Anderson, ao contrário, encontra no caos a sua mira. Uma Batalha Após a Outra é exagerado, frenético, mas raramente vazio. Cada curva da narrativa joga o espectador para outro lugar e esse descontrole vira método. Há momentos em que o filme alcança um estado de absoluto cinema, como na sequência final de perseguição na estrada, em que a câmera e os corpos em movimento parecem ultrapassar o limite da adrenalina. Senti vertigem, quase enjoo, como se estivesse dentro de um dos carros, e saí da sala com a certeza de ter visto uma das grandes sequências do ano.
Esse tipo de experiência só se compara à sensação que tive em Pecadores, de Ryan Coogler, naquela cena da dança que atravessa o tempo. Ambas as sequências, cada qual à sua maneira, criam algo que vai além do domínio narrativo e por isso mesmo ficam grudadas na cabeça. São momentos raros, daqueles que justificam a obsessão por voltar ao cinema, mesmo quando tudo ao redor parece nos empurrar para a distração.
Outro aspecto que não consigo tirar da cabeça é a relação entre personagens e as redes de apoio que se formam em meio ao colapso. O protagonista vivido por DiCaprio, agora também na posição de pai, depende de alianças instáveis, de laços de afeto e sobrevivência que surgem quase às escondidas. Há nisso algo que me fez lembrar O Agente Secreto, de Kleber Mendonça Filho, em que a resistência só é possível porque pessoas e vínculos se movem nos “subterrâneos”, sustentando uma travessia. Essa tensão entre ruína e sobrevivência, entre ideologia e intimidade, é o que dá espessura ao filme de Anderson.

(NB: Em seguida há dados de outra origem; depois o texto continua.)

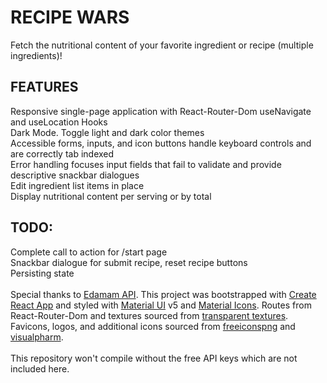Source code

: # RECIPE WARS

Fetch the nutritional content of your favorite ingredient or recipe (multiple ingredients)!

## FEATURES

Responsive single-page application with React-Router-Dom useNavigate and useLocation Hooks \
Dark Mode. Toggle light and dark color themes \
Accessible forms, inputs, and icon buttons handle keyboard controls and are correctly tab indexed \
Error handling focuses input fields that fail to validate and provide descriptive snackbar dialogues \
Edit ingredient list items in place \
Display nutritional content per serving or by total

## TODO:

Complete call to action for /start page \
Snackbar dialogue for submit recipe, reset recipe buttons \
Persisting state \
\
Special thanks to [Edamam API](https://developer.edamam.com/attribution). This project was bootstrapped with [Create React App](https://github.com/facebook/create-react-app) and styled with [Material UI](https://mui.com/) v5 and [Material Icons](https://mui.com/material-ui/material-icons/). Routes from React-Router-Dom and textures sourced from [transparent textures](https://www.transparenttextures.com/). Favicons, logos, and additional icons sourced from [freeiconspng](https://www.freeiconspng.com/) and [visualpharm](https://www.visualpharm.com/free-icons/). \
\
This repository won't compile without the free API keys which are not included here.

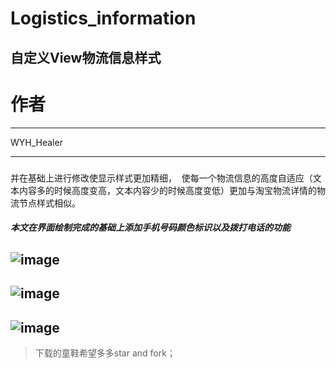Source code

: # Logistics_information
## 自定义View物流信息样式
# 作者 #
---

WYH_Healer 

---


#####
并在基础上进行修改使显示样式更加精细， 
使每一个物流信息的高度自适应（文本内容多的时候高度变高，文本内容少的时候高度变低）更加与淘宝物流详情的物流节点样式相似。
##### 本文在界面绘制完成的基础上添加手机号码颜色标识以及拨打电话的功能
## ![image](https://github.com/wyhnihaook/Logistics_information/raw/master/img-holder/image.png)
## ![image](https://github.com/wyhnihaook/Logistics_information/raw/master/img-holder/image2.png)
## ![image](https://github.com/wyhnihaook/Logistics_information/raw/master/img-holder/image3.png)
>下载的童鞋希望多多star and fork；
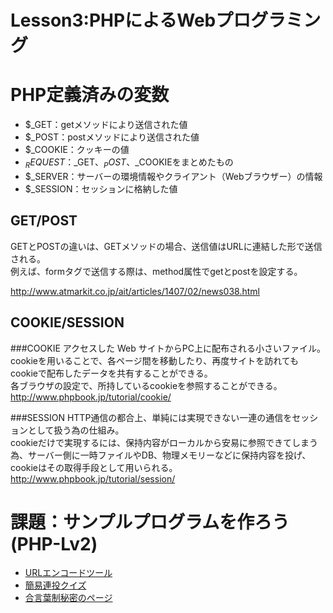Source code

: Lesson3:PHPによるWebプログラミング
====

# PHP定義済みの変数
* $_GET：getメソッドにより送信された値
* $_POST：postメソッドにより送信された値
* $_COOKIE：クッキーの値
* $_ REQUEST：$_GET、$_POST、$_COOKIEをまとめたもの
* $_SERVER：サーバーの環境情報やクライアント（Webブラウザー）の情報
* $_SESSION：セッションに格納した値

## GET/POST
GETとPOSTの違いは、GETメソッドの場合、送信値はURLに連結した形で送信される。  
例えば、formタグで送信する際は、method属性でgetとpostを設定する。

<http://www.atmarkit.co.jp/ait/articles/1407/02/news038.html>

## COOKIE/SESSION

###COOKIE
アクセスした Web サイトからPC上に配布される小さいファイル。  
cookieを用いることで、各ページ間を移動したり、再度サイトを訪れてもcookieで配布したデータを共有することができる。  
各ブラウザの設定で、所持しているcookieを参照することができる。  
<http://www.phpbook.jp/tutorial/cookie/>

###SESSION
HTTP通信の都合上、単純には実現できない一連の通信をセッションとして扱う為の仕組み。  
cookieだけで実現するには、保持内容がローカルから安易に参照できてしまう為、サーバー側に一時ファイルやDB、物理メモリーなどに保持内容を投げ、cookieはその取得手段として用いられる。
<http://www.phpbook.jp/tutorial/session/>

# 課題：サンプルプログラムを作ろう(PHP-Lv2)
+ [URLエンコードツール](https://github.com/shogirin/acthouse_pg_shortclass/blob/master/practice_php/url_encode_Q.php)
+ [簡易連投クイズ](https://github.com/shogirin/acthouse_pg_shortclass/blob/master/practice_php/quiz_Q.php)
+ [合言葉制秘密のページ](https://github.com/shogirin/acthouse_pg_shortclass/blob/master/practice_php/secret_Q.php)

É por isso que a comparação com Eddington se torna inevitável. Ambos tentam filmar uma América despedaçada e febril, mas enquanto Aster tropeça na própria ambição, Anderson ergue clareza justamente a partir do excesso. Seu filme é uma barulheira imensa, mas que no fim revela a fratura exposta do presente. O que poderia ser só mais um épico confuso se transforma em uma obra que encontra no excesso e na vertigem a sua força.
Talvez seja esse o ponto central. Não basta diagnosticar um tempo em colapso, é preciso filmar como quem sente o sangue correndo. Nesse gesto, Uma Batalha Após a Outra aparece não apenas como um dos filmes mais ousados do ano, mas também como um dos mais certeiros, um daqueles que justificam a permanência de Anderson como um dos grandes cineastas de sua geração.